▶ [What is required] Transcribe each entry exactly as it appears, leaving out any picture it holds.
Information given: Begin
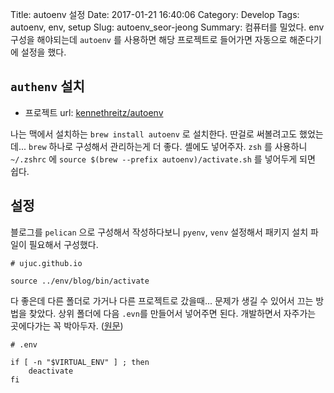 Title: autoenv 설정
Date: 2017-01-21 16:40:06
Category: Develop
Tags: autoenv, env, setup
Slug: autoenv_seor-jeong
Summary: 컴퓨터를 밀었다. env 구성을 해야되는데 `autoenv` 를 사용하면 해당 프로젝트로 들어가면 자동으로 해준다기에 설정을 했다.

## `authenv` 설치

* 프로젝트 url: [kennethreitz/autoenv](https://github.com/kennethreitz/autoenv)

나는 맥에서 설치하는 `brew install autoenv` 로 설치한다. 딴걸로 써볼려고도 했었는데... `brew` 하나로 구성해서 관리하는게 더 좋다.
셸에도 넣어주자. `zsh` 를 사용하니 `~/.zshrc` 에 `source $(brew --prefix autoenv)/activate.sh` 를 넣어두게 되면 쉽다.

## 설정
블로그를 `pelican` 으로 구성해서 작성하다보니 `pyenv`, `venv` 설정해서 패키지 설치 파일이 필요해서 구성했다.

```
# ujuc.github.io

source ../env/blog/bin/activate
```

다 좋은데 다른 폴더로 가거나 다른 프로젝트로 갔을때... 문제가 생길 수 있어서 끄는 방법을 찾았다. 상위 폴더에 다음 `.evn`를 만들어서 넣어주면 된다. 개발하면서 자주가는 곳에다가는 꼭 박아두자. ([원문](https://github.com/kennethreitz/autoenv/issues/30#issuecomment-26832177))

```
# .env

if [ -n "$VIRTUAL_ENV" ] ; then
    deactivate
fi
```
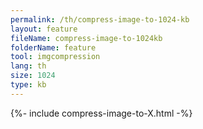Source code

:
 ```yaml
---
permalink: /th/compress-image-to-1024-kb
layout: feature
fileName: compress-image-to-1024kb
folderName: feature
tool: imgcompression
lang: th
size: 1024
type: kb
---
```


{%- include compress-image-to-X.html -%}
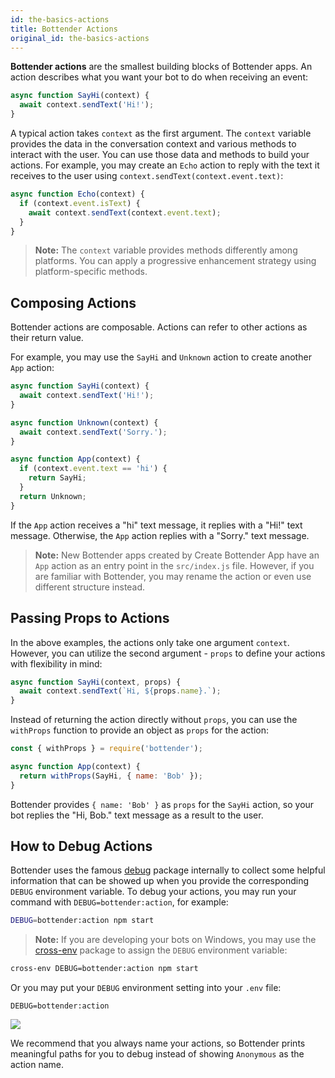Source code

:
 ```yaml
---
id: the-basics-actions
title: Bottender Actions
original_id: the-basics-actions
---
```


**Bottender actions** are the smallest building blocks of Bottender apps. An action describes what you want your bot to do when receiving an event:

```js
async function SayHi(context) {
  await context.sendText('Hi!');
}
```

A typical action takes `context` as the first argument. The `context` variable provides the data in the conversation context and various methods to interact with the user. You can use those data and methods to build your actions. For example, you may create an `Echo` action to reply with the text it receives to the user using `context.sendText(context.event.text)`:

```js
async function Echo(context) {
  if (context.event.isText) {
    await context.sendText(context.event.text);
  }
}
```

> **Note:** The `context` variable provides methods differently among platforms. You can apply a progressive enhancement strategy using platform-specific methods.

## Composing Actions

Bottender actions are composable. Actions can refer to other actions as their return value.

For example, you may use the `SayHi` and `Unknown` action to create another `App` action:

```js
async function SayHi(context) {
  await context.sendText('Hi!');
}

async function Unknown(context) {
  await context.sendText('Sorry.');
}

async function App(context) {
  if (context.event.text == 'hi') {
    return SayHi;
  }
  return Unknown;
}
```

If the `App` action receives a "hi" text message, it replies with a "Hi!" text message. Otherwise, the `App` action replies with a "Sorry." text message.

> **Note:** New Bottender apps created by Create Bottender App have an `App` action as an entry point in the `src/index.js` file. However, if you are familiar with Bottender, you may rename the action or even use different structure instead.

## Passing Props to Actions

In the above examples, the actions only take one argument `context`. However, you can utilize the second argument - `props` to define your actions with flexibility in mind:

```js
async function SayHi(context, props) {
  await context.sendText(`Hi, ${props.name}.`);
}
```

Instead of returning the action directly without `props`, you can use the `withProps` function to provide an object as `props` for the action:

```js
const { withProps } = require('bottender');

async function App(context) {
  return withProps(SayHi, { name: 'Bob' });
}
```

Bottender provides `{ name: 'Bob' }` as `props` for the `SayHi` action, so your bot replies the "Hi, Bob." text message as a result to the user.

## How to Debug Actions

Bottender uses the famous [debug](https://www.npmjs.com/package/debug) package internally to collect some helpful information that can be showed up when you provide the corresponding `DEBUG` environment variable. To debug your actions, you may run your command with `DEBUG=bottender:action`, for example:

```sh
DEBUG=bottender:action npm start
```

> **Note:** If you are developing your bots on Windows, you may use the [cross-env](https://www.npmjs.com/package/cross-env) package to assign the `DEBUG` environment variable:

```sh
cross-env DEBUG=bottender:action npm start
```

Or you may put your `DEBUG` environment setting into your `.env` file:

```
DEBUG=bottender:action
```

![](https://user-images.githubusercontent.com/3382565/70204869-0dd9db00-175d-11ea-814f-140b3807f39d.gif)

We recommend that you always name your actions, so Bottender prints meaningful paths for you to debug instead of showing `Anonymous` as the action name.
Information given: End
▶ [Result for this task]
 Title: autoenv 설정
Date: 2017-01-21 16:40:06
Category: Develop
Tags: autoenv, env, setup
Slug: autoenv_seor-jeong
Summary: 컴퓨터를 밀었다. env 구성을 해야되는데 `autoenv` 를 사용하면 해당 프로젝트로 들어가면 자동으로 해준다기에 설정을 했다.

## `authenv` 설치

* 프로젝트 url: [kennethreitz/autoenv](https://github.com/kennethreitz/autoenv)

나는 맥에서 설치하는 `brew install autoenv` 로 설치한다. 딴걸로 써볼려고도 했었는데... `brew` 하나로 구성해서 관리하는게 더 좋다.
셸에도 넣어주자. `zsh` 를 사용하니 `~/.zshrc` 에 `source $(brew --prefix autoenv)/activate.sh` 를 넣어두게 되면 쉽다.

## 설정
블로그를 `pelican` 으로 구성해서 작성하다보니 `pyenv`, `venv` 설정해서 패키지 설치 파일이 필요해서 구성했다.

```
# ujuc.github.io

source ../env/blog/bin/activate
```

다 좋은데 다른 폴더로 가거나 다른 프로젝트로 갔을때... 문제가 생길 수 있어서 끄는 방법을 찾았다. 상위 폴더에 다음 `.evn`를 만들어서 넣어주면 된다. 개발하면서 자주가는 곳에다가는 꼭 박아두자. ([원문](https://github.com/kennethreitz/autoenv/issues/30#issuecomment-26832177))

```
# .env

if [ -n "$VIRTUAL_ENV" ] ; then
    deactivate
fi
```
Source code

:
 ```yaml
---
permalink: /th/compress-image-to-1024-kb
layout: feature
fileName: compress-image-to-1024kb
folderName: feature
tool: imgcompression
lang: th
size: 1024
type: kb
---
```


{%- include compress-image-to-X.html -%}
Source code

:
 ```yaml
---
id: the-basics-actions
title: Bottender Actions
original_id: the-basics-actions
---
```


**Bottender actions** are the smallest building blocks of Bottender apps. An action describes what you want your bot to do when receiving an event:

```js
async function SayHi(context) {
  await context.sendText('Hi!');
}
```

A typical action takes `context` as the first argument. The `context` variable provides the data in the conversation context and various methods to interact with the user. You can use those data and methods to build your actions. For example, you may create an `Echo` action to reply with the text it receives to the user using `context.sendText(context.event.text)`:

```js
async function Echo(context) {
  if (context.event.isText) {
    await context.sendText(context.event.text);
  }
}
```

> **Note:** The `context` variable provides methods differently among platforms. You can apply a progressive enhancement strategy using platform-specific methods.

## Composing Actions

Bottender actions are composable. Actions can refer to other actions as their return value.

For example, you may use the `SayHi` and `Unknown` action to create another `App` action:

```js
async function SayHi(context) {
  await context.sendText('Hi!');
}

async function Unknown(context) {
  await context.sendText('Sorry.');
}

async function App(context) {
  if (context.event.text == 'hi') {
    return SayHi;
  }
  return Unknown;
}
```

If the `App` action receives a "hi" text message, it replies with a "Hi!" text message. Otherwise, the `App` action replies with a "Sorry." text message.

> **Note:** New Bottender apps created by Create Bottender App have an `App` action as an entry point in the `src/index.js` file. However, if you are familiar with Bottender, you may rename the action or even use different structure instead.

## Passing Props to Actions

In the above examples, the actions only take one argument `context`. However, you can utilize the second argument - `props` to define your actions with flexibility in mind:

```js
async function SayHi(context, props) {
  await context.sendText(`Hi, ${props.name}.`);
}
```

Instead of returning the action directly without `props`, you can use the `withProps` function to provide an object as `props` for the action:

```js
const { withProps } = require('bottender');

async function App(context) {
  return withProps(SayHi, { name: 'Bob' });
}
```

Bottender provides `{ name: 'Bob' }` as `props` for the `SayHi` action, so your bot replies the "Hi, Bob." text message as a result to the user.

## How to Debug Actions

Bottender uses the famous [debug](https://www.npmjs.com/package/debug) package internally to collect some helpful information that can be showed up when you provide the corresponding `DEBUG` environment variable. To debug your actions, you may run your command with `DEBUG=bottender:action`, for example:

```sh
DEBUG=bottender:action npm start
```

> **Note:** If you are developing your bots on Windows, you may use the [cross-env](https://www.npmjs.com/package/cross-env) package to assign the `DEBUG` environment variable:

```sh
cross-env DEBUG=bottender:action npm start
```

Or you may put your `DEBUG` environment setting into your `.env` file:

```
DEBUG=bottender:action
```

![](https://user-images.githubusercontent.com/3382565/70204869-0dd9db00-175d-11ea-814f-140b3807f39d.gif)

We recommend that you always name your actions, so Bottender prints meaningful paths for you to debug instead of showing `Anonymous` as the action name.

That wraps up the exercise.